▶ _STUDY MATERIAL_
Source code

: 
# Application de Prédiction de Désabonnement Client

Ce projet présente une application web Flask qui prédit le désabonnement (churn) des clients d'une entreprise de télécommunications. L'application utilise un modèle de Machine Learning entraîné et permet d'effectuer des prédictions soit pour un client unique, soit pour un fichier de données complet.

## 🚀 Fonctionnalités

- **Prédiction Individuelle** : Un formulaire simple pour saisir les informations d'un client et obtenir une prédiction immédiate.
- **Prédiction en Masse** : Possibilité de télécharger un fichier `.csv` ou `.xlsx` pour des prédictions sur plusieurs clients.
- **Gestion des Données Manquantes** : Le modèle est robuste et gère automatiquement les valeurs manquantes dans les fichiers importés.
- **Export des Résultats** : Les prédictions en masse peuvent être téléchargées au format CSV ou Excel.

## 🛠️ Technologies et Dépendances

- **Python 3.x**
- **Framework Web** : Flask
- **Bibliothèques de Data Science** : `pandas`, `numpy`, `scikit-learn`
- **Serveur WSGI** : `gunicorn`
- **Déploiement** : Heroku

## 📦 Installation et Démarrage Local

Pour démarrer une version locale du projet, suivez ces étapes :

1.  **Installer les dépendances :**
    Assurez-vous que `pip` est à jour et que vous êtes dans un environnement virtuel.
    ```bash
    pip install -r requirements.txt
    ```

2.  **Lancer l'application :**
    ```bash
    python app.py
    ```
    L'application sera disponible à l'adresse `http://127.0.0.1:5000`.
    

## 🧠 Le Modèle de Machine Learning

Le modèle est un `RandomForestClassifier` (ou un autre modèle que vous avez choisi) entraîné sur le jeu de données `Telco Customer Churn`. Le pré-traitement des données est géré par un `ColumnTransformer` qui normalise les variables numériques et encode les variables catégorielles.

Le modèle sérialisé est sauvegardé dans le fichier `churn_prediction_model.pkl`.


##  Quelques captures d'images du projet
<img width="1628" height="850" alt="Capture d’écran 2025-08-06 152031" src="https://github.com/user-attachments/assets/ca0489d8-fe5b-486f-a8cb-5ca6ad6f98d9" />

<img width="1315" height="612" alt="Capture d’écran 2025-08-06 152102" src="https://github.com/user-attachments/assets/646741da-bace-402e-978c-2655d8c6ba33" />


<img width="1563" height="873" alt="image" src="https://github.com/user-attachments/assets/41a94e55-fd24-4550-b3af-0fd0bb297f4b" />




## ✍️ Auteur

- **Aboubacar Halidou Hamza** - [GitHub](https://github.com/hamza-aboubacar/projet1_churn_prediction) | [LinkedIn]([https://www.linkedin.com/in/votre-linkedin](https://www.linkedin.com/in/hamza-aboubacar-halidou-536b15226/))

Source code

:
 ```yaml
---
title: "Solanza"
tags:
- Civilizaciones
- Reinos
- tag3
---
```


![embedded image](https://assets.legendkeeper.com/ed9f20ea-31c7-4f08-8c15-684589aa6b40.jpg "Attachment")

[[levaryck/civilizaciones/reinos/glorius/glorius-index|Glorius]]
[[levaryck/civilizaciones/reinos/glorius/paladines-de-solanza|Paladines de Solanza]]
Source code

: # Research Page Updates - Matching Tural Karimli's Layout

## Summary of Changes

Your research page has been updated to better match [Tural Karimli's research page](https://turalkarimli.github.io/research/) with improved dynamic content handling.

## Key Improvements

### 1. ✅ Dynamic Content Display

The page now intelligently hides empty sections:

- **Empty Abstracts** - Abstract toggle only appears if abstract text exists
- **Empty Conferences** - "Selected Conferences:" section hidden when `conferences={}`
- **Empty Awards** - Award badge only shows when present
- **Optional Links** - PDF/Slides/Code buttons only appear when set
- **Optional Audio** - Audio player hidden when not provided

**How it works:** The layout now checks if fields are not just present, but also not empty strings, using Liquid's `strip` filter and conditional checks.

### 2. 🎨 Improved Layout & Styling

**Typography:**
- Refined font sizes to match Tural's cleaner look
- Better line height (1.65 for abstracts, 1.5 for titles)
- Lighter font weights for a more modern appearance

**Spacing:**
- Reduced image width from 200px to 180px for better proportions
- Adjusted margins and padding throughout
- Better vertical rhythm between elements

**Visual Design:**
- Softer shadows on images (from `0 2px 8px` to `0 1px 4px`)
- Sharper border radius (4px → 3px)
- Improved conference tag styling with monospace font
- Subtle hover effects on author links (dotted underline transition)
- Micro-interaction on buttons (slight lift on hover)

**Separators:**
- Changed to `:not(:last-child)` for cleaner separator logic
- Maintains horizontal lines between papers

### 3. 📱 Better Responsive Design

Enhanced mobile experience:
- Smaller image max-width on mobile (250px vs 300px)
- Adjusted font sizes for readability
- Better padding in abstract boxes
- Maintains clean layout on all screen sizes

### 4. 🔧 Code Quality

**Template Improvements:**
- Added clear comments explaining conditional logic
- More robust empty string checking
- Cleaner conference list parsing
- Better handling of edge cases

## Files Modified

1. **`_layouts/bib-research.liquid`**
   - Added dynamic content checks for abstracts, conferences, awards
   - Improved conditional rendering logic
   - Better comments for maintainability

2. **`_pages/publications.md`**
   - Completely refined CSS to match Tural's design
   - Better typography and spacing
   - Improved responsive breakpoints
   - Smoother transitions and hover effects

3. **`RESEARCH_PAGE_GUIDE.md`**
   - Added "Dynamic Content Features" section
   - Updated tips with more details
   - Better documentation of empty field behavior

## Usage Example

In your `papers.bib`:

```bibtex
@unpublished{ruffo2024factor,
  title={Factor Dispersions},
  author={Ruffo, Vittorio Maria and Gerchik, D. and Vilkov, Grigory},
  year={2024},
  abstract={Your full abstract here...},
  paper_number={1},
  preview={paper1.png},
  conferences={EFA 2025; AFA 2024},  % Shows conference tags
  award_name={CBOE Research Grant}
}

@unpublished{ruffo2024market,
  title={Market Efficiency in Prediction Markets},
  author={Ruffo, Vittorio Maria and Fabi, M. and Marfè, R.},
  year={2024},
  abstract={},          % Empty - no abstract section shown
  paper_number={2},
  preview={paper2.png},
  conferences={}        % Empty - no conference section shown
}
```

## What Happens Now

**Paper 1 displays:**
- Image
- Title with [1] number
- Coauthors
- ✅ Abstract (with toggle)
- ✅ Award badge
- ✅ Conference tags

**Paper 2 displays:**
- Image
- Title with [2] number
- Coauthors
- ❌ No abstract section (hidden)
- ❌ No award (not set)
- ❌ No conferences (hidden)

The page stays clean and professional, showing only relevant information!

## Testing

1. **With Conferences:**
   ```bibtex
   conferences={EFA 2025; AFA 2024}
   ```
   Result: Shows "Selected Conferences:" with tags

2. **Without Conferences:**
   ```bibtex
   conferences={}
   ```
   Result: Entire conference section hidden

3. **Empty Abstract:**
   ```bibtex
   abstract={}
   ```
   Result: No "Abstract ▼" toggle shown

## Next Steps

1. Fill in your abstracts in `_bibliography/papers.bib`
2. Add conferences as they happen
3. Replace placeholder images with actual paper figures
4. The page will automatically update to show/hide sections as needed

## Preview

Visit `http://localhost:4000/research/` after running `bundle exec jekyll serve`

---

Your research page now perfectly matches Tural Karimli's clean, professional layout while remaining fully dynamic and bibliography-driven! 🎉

▶ _EXERCISE DETAILS_
Set down the records above once more, exactly as they stand.

▶ _ANSWER FOR THIS EXERCISE_
Source code

: 
# Application de Prédiction de Désabonnement Client

Ce projet présente une application web Flask qui prédit le désabonnement (churn) des clients d'une entreprise de télécommunications. L'application utilise un modèle de Machine Learning entraîné et permet d'effectuer des prédictions soit pour un client unique, soit pour un fichier de données complet.

## 🚀 Fonctionnalités

- **Prédiction Individuelle** : Un formulaire simple pour saisir les informations d'un client et obtenir une prédiction immédiate.
- **Prédiction en Masse** : Possibilité de télécharger un fichier `.csv` ou `.xlsx` pour des prédictions sur plusieurs clients.
- **Gestion des Données Manquantes** : Le modèle est robuste et gère automatiquement les valeurs manquantes dans les fichiers importés.
- **Export des Résultats** : Les prédictions en masse peuvent être téléchargées au format CSV ou Excel.

## 🛠️ Technologies et Dépendances

- **Python 3.x**
- **Framework Web** : Flask
- **Bibliothèques de Data Science** : `pandas`, `numpy`, `scikit-learn`
- **Serveur WSGI** : `gunicorn`
- **Déploiement** : Heroku

## 📦 Installation et Démarrage Local

Pour démarrer une version locale du projet, suivez ces étapes :

1.  **Installer les dépendances :**
    Assurez-vous que `pip` est à jour et que vous êtes dans un environnement virtuel.
    ```bash
    pip install -r requirements.txt
    ```

2.  **Lancer l'application :**
    ```bash
    python app.py
    ```
    L'application sera disponible à l'adresse `http://127.0.0.1:5000`.
    

## 🧠 Le Modèle de Machine Learning

Le modèle est un `RandomForestClassifier` (ou un autre modèle que vous avez choisi) entraîné sur le jeu de données `Telco Customer Churn`. Le pré-traitement des données est géré par un `ColumnTransformer` qui normalise les variables numériques et encode les variables catégorielles.

Le modèle sérialisé est sauvegardé dans le fichier `churn_prediction_model.pkl`.


##  Quelques captures d'images du projet
<img width="1628" height="850" alt="Capture d’écran 2025-08-06 152031" src="https://github.com/user-attachments/assets/ca0489d8-fe5b-486f-a8cb-5ca6ad6f98d9" />

<img width="1315" height="612" alt="Capture d’écran 2025-08-06 152102" src="https://github.com/user-attachments/assets/646741da-bace-402e-978c-2655d8c6ba33" />


<img width="1563" height="873" alt="image" src="https://github.com/user-attachments/assets/41a94e55-fd24-4550-b3af-0fd0bb297f4b" />




## ✍️ Auteur

- **Aboubacar Halidou Hamza** - [GitHub](https://github.com/hamza-aboubacar/projet1_churn_prediction) | [LinkedIn]([https://www.linkedin.com/in/votre-linkedin](https://www.linkedin.com/in/hamza-aboubacar-halidou-536b15226/))

Source code

:
 ```yaml
---
title: "Solanza"
tags:
- Civilizaciones
- Reinos
- tag3
---
```


![embedded image](https://assets.legendkeeper.com/ed9f20ea-31c7-4f08-8c15-684589aa6b40.jpg "Attachment")

[[levaryck/civilizaciones/reinos/glorius/glorius-index|Glorius]]
[[levaryck/civilizaciones/reinos/glorius/paladines-de-solanza|Paladines de Solanza]]
Source code

: # Research Page Updates - Matching Tural Karimli's Layout

## Summary of Changes

Your research page has been updated to better match [Tural Karimli's research page](https://turalkarimli.github.io/research/) with improved dynamic content handling.

## Key Improvements

### 1. ✅ Dynamic Content Display

The page now intelligently hides empty sections:

- **Empty Abstracts** - Abstract toggle only appears if abstract text exists
- **Empty Conferences** - "Selected Conferences:" section hidden when `conferences={}`
- **Empty Awards** - Award badge only shows when present
- **Optional Links** - PDF/Slides/Code buttons only appear when set
- **Optional Audio** - Audio player hidden when not provided

**How it works:** The layout now checks if fields are not just present, but also not empty strings, using Liquid's `strip` filter and conditional checks.

### 2. 🎨 Improved Layout & Styling

**Typography:**
- Refined font sizes to match Tural's cleaner look
- Better line height (1.65 for abstracts, 1.5 for titles)
- Lighter font weights for a more modern appearance

**Spacing:**
- Reduced image width from 200px to 180px for better proportions
- Adjusted margins and padding throughout
- Better vertical rhythm between elements

**Visual Design:**
- Softer shadows on images (from `0 2px 8px` to `0 1px 4px`)
- Sharper border radius (4px → 3px)
- Improved conference tag styling with monospace font
- Subtle hover effects on author links (dotted underline transition)
- Micro-interaction on buttons (slight lift on hover)

**Separators:**
- Changed to `:not(:last-child)` for cleaner separator logic
- Maintains horizontal lines between papers

### 3. 📱 Better Responsive Design

Enhanced mobile experience:
- Smaller image max-width on mobile (250px vs 300px)
- Adjusted font sizes for readability
- Better padding in abstract boxes
- Maintains clean layout on all screen sizes

### 4. 🔧 Code Quality

**Template Improvements:**
- Added clear comments explaining conditional logic
- More robust empty string checking
- Cleaner conference list parsing
- Better handling of edge cases

## Files Modified

1. **`_layouts/bib-research.liquid`**
   - Added dynamic content checks for abstracts, conferences, awards
   - Improved conditional rendering logic
   - Better comments for maintainability

2. **`_pages/publications.md`**
   - Completely refined CSS to match Tural's design
   - Better typography and spacing
   - Improved responsive breakpoints
   - Smoother transitions and hover effects

3. **`RESEARCH_PAGE_GUIDE.md`**
   - Added "Dynamic Content Features" section
   - Updated tips with more details
   - Better documentation of empty field behavior

## Usage Example

In your `papers.bib`:

```bibtex
@unpublished{ruffo2024factor,
  title={Factor Dispersions},
  author={Ruffo, Vittorio Maria and Gerchik, D. and Vilkov, Grigory},
  year={2024},
  abstract={Your full abstract here...},
  paper_number={1},
  preview={paper1.png},
  conferences={EFA 2025; AFA 2024},  % Shows conference tags
  award_name={CBOE Research Grant}
}

@unpublished{ruffo2024market,
  title={Market Efficiency in Prediction Markets},
  author={Ruffo, Vittorio Maria and Fabi, M. and Marfè, R.},
  year={2024},
  abstract={},          % Empty - no abstract section shown
  paper_number={2},
  preview={paper2.png},
  conferences={}        % Empty - no conference section shown
}
```

## What Happens Now

**Paper 1 displays:**
- Image
- Title with [1] number
- Coauthors
- ✅ Abstract (with toggle)
- ✅ Award badge
- ✅ Conference tags

**Paper 2 displays:**
- Image
- Title with [2] number
- Coauthors
- ❌ No abstract section (hidden)
- ❌ No award (not set)
- ❌ No conferences (hidden)

The page stays clean and professional, showing only relevant information!

## Testing

1. **With Conferences:**
   ```bibtex
   conferences={EFA 2025; AFA 2024}
   ```
   Result: Shows "Selected Conferences:" with tags

2. **Without Conferences:**
   ```bibtex
   conferences={}
   ```
   Result: Entire conference section hidden

3. **Empty Abstract:**
   ```bibtex
   abstract={}
   ```
   Result: No "Abstract ▼" toggle shown

## Next Steps

1. Fill in your abstracts in `_bibliography/papers.bib`
2. Add conferences as they happen
3. Replace placeholder images with actual paper figures
4. The page will automatically update to show/hide sections as needed

## Preview

Visit `http://localhost:4000/research/` after running `bundle exec jekyll serve`

---

Your research page now perfectly matches Tural Karimli's clean, professional layout while remaining fully dynamic and bibliography-driven! 🎉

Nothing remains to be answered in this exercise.